Fulacht fia, Shrule, Co. Wexford

Co. Wexford |

Settlement Sites

Fulacht fia, Shrule, Co. Wexford

At Shrule in County Wexford, the only surviving record of an ancient cooking site is a mark on a map.

The 1940 edition of the Ordnance Survey six-inch sheet identifies it as a fulacht fia, the term used for a class of prehistoric outdoor cooking place, typically recognised by a horseshoe-shaped mound of fire-cracked stone and charred earth deposited around a water trough.
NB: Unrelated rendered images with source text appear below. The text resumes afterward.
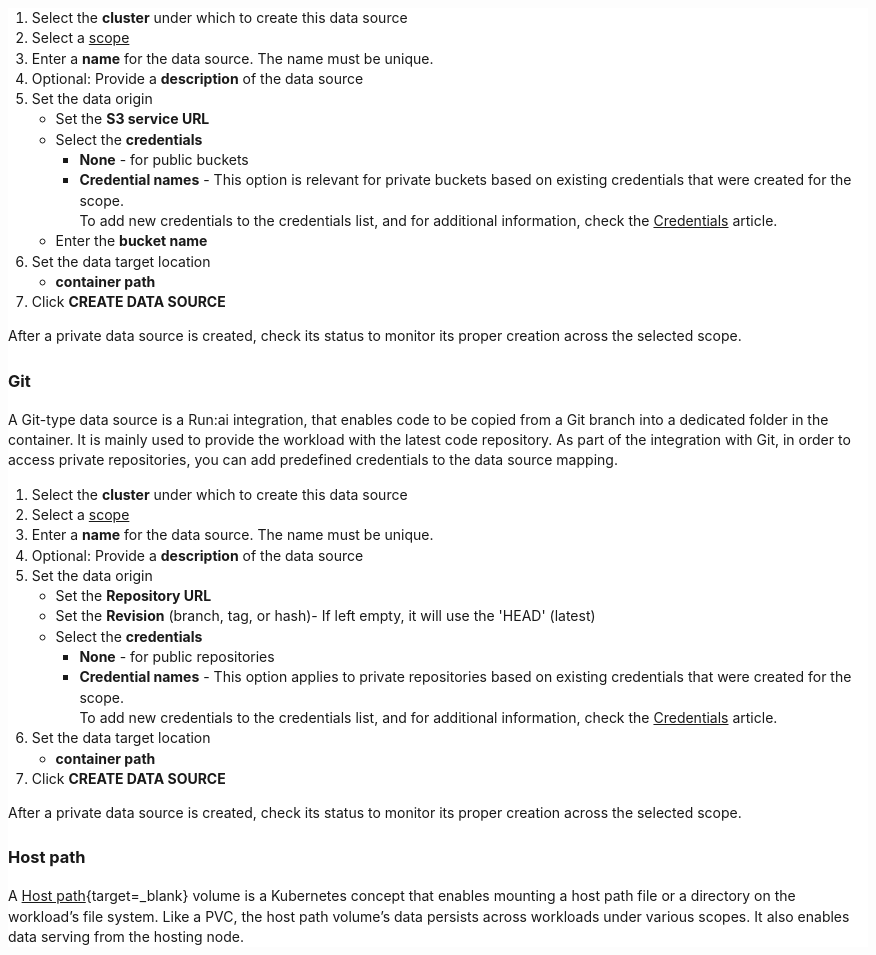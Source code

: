1.  Select the __cluster__ under which to create this data source
2.  Select a [scope](./overview.md#asset-scope)
3.  Enter a __name__ for the data source. The name must be unique.
4.  Optional: Provide a __description__ of the data source
5.  Set the data origin
    *   Set the __S3 service URL__
    *   Select the __credentials__
        *   __None__ - for public buckets
        *   __Credential names__ - This option is relevant for private buckets based on existing credentials that were created for the scope.  
            To add new credentials to the credentials list, and for additional information, check the [Credentials](./credentials.md) article.
    *   Enter the __bucket name__
6.  Set the data target location
    *   __container path__
7.  Click __CREATE DATA SOURCE__

After a private data source is created, check its status to monitor its proper creation across the selected scope.

### Git

A Git-type data source is a Run:ai integration, that enables code to be copied from a Git branch into a dedicated folder in the container. It is mainly used to provide the workload with the latest code repository. As part of the integration with Git, in order to access private repositories, you can add predefined credentials to the data source mapping.

1.  Select the __cluster__ under which to create this data source
2.  Select a [scope](./overview.md#asset-scope)
3.  Enter a __name__ for the data source. The name must be unique.
4.  Optional: Provide a __description__ of the data source
5.  Set the data origin
    *   Set the __Repository URL__
    *   Set the __Revision__ (branch, tag, or hash)- If left empty, it will use the 'HEAD' (latest)
    *   Select the __credentials__
        *   __None__ - for public repositories
        *   __Credential names__ - This option applies to private repositories based on existing credentials that were created for the scope.  
            To add new credentials to the credentials list, and for additional information, check the [Credentials](./credentials.md) article.
6.  Set the data target location
    *   __container path__
7.  Click __CREATE DATA SOURCE__

After a private data source is created, check its status to monitor its proper creation across the selected scope.

### Host path

A [Host path](https://kubernetes.io/docs/concepts/storage/volumes/#hostpath){target=_blank} volume is a Kubernetes concept that enables mounting a host path file or a directory on the workload’s file system. Like a PVC, the host path volume’s data persists across workloads under various scopes. It also enables data serving from the hosting node.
The Shrule example sat in a fold of a south-facing slope, with the headwaters of a north-south stream running immediately to the east, a setting entirely typical of these sites, which relied on a ready water supply.
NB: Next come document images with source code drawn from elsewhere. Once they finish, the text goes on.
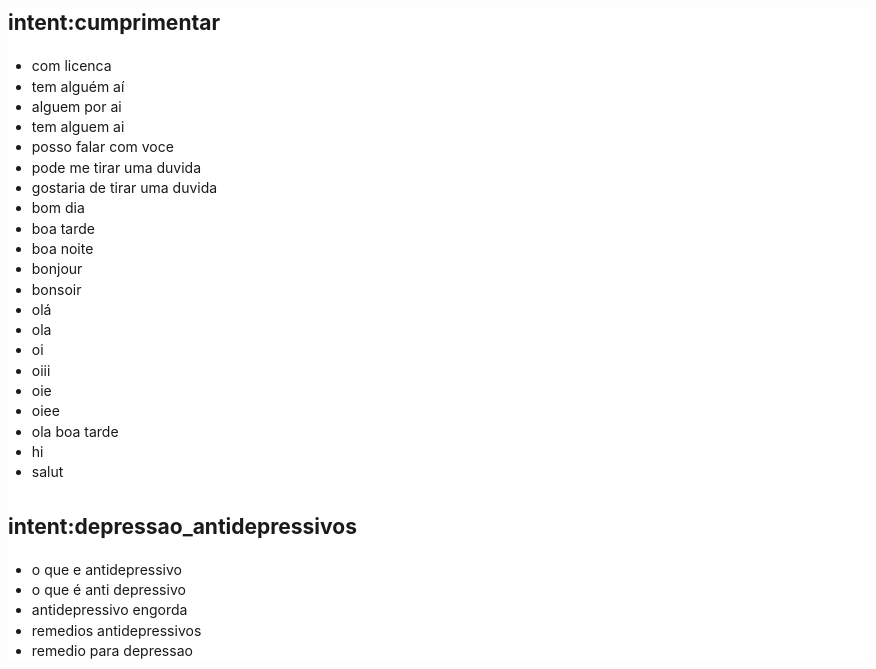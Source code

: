 ## intent:cumprimentar
- com licenca
- tem alguém aí
- alguem por ai
- tem alguem ai
- posso falar com voce
- pode me tirar uma duvida
- gostaria de tirar uma duvida
- bom dia
- boa tarde
- boa noite
- bonjour
- bonsoir
- olá
- ola
- oi
- oiii
- oie
- oiee
- ola boa tarde
- hi
- salut

## intent:depressao_antidepressivos
- o que e antidepressivo
- o que é anti depressivo
- antidepressivo engorda
- remedios antidepressivos
- remedio para depressao
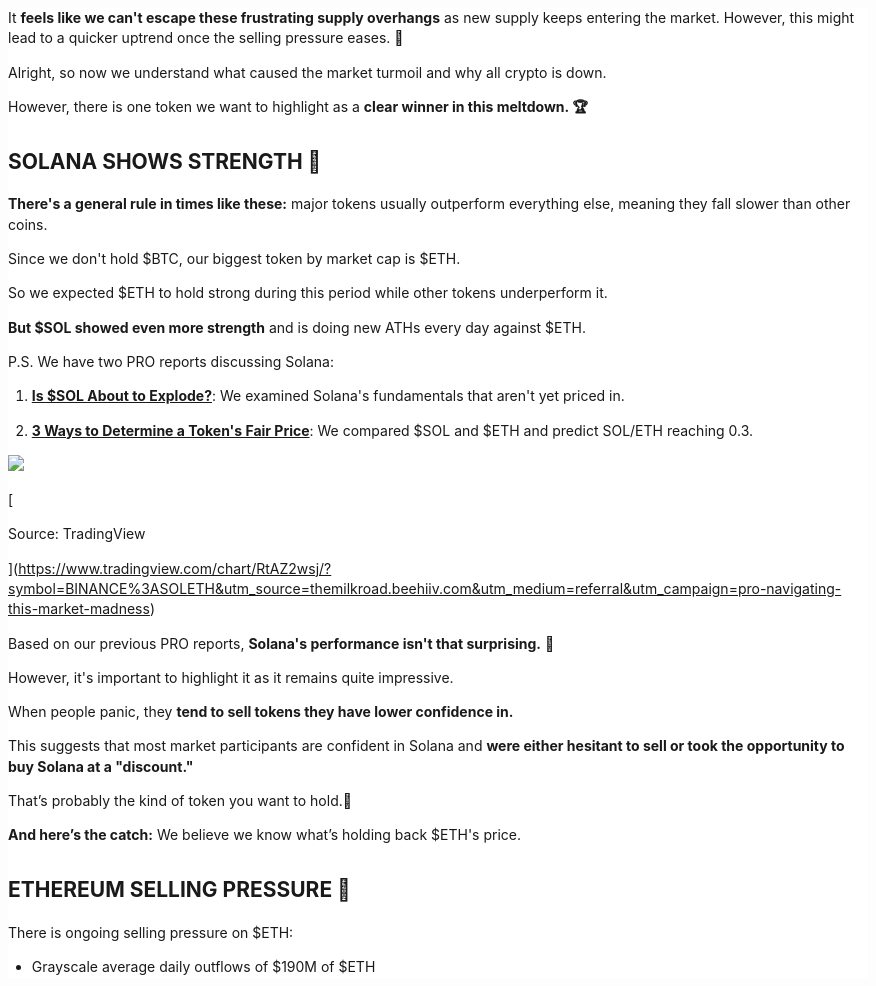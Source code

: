 It **feels like we can't escape these frustrating supply overhangs** as new supply keeps entering the market. However, this might lead to a quicker uptrend once the selling pressure eases. 🎢

Alright, so now we understand what caused the market turmoil and why all crypto is down. 

However, there is one token we want to highlight as a **clear winner in this meltdown. 🏆**

## **SOLANA SHOWS STRENGTH** 💪

**There's a general rule in times like these:** major tokens usually outperform everything else, meaning they fall slower than other coins. 

Since we don't hold $BTC, our biggest token by market cap is $ETH. 

So we expected $ETH to hold strong during this period while other tokens underperform it. 

**But $SOL showed even more strength** and is doing new ATHs every day against $ETH.

P.S. We have two PRO reports discussing Solana:

1. [**Is $SOL About to Explode?**](https://themilkroad.beehiiv.com/p/solana-price-prediction-and-bull-market-strategy?utm_medium=email&utm_source=newsletter): We examined Solana's fundamentals that aren't yet priced in.
    
2. [**3 Ways to Determine a Token's Fair Price**](https://themilkroad.beehiiv.com/p/3-ways-to-determine-a-tokens-fair-price?utm_medium=email&utm_source=newsletter): We compared $SOL and $ETH and predict SOL/ETH reaching 0.3.
    

[![](https://lh7-rt.googleusercontent.com/docsz/AD_4nXc0wqaSPdItHfMqGRVPf33gl8FmDmlKf58r5mYonqILodFNyO4sSBi9ddxT8MDN7uI8o7SnMQ9auh_6Zr7V1PvD_zi0LXqZCuKLordQ5aikRML8s_HXlZlr_0l2728iwmzVr0sWYyxaHF45lqg8h6hPOV3y?key=6aRiYE94AqcUfOYOxfPrDg)](https://www.tradingview.com/chart/RtAZ2wsj/?symbol=BINANCE%3ASOLETH&utm_source=themilkroad.beehiiv.com&utm_medium=referral&utm_campaign=pro-navigating-this-market-madness)

[

Source: TradingView

](https://www.tradingview.com/chart/RtAZ2wsj/?symbol=BINANCE%3ASOLETH&utm_source=themilkroad.beehiiv.com&utm_medium=referral&utm_campaign=pro-navigating-this-market-madness)

Based on our previous PRO reports, **Solana's performance isn't that surprising.** 🥱

However, it's important to highlight it as it remains quite impressive.

When people panic, they **tend to sell tokens they have lower confidence in.** 

This suggests that most market participants are confident in Solana and **were either hesitant to sell or took the opportunity to buy Solana at a "discount."** 

That’s probably the kind of token you want to hold.🤫 

**And here’s the catch:** We believe we know what’s holding back $ETH's price.

## **ETHEREUM SELLING PRESSURE** 💎

There is ongoing selling pressure on $ETH:

- Grayscale average daily outflows of $190M of $ETH 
When field officers visited in 1940, what they found was already a fragment: a scarp of mounded material, charred stone mixed with black earth, emerging from the slope. Its dimensions were recorded at roughly fifteen metres on the northwest-to-southeast axis and nine metres across, with a surviving height of about 1.2 metres at the eastern end. By 1987, that was gone too. A survey that year found nothing visible at ground level, the area by then under pasture. What remained was a piece of local memory: people recalled that when the land was reclaimed around 1960, black earth and cracked stones had come up during the work, the soil itself carrying the evidence that the map had already noted two decades earlier.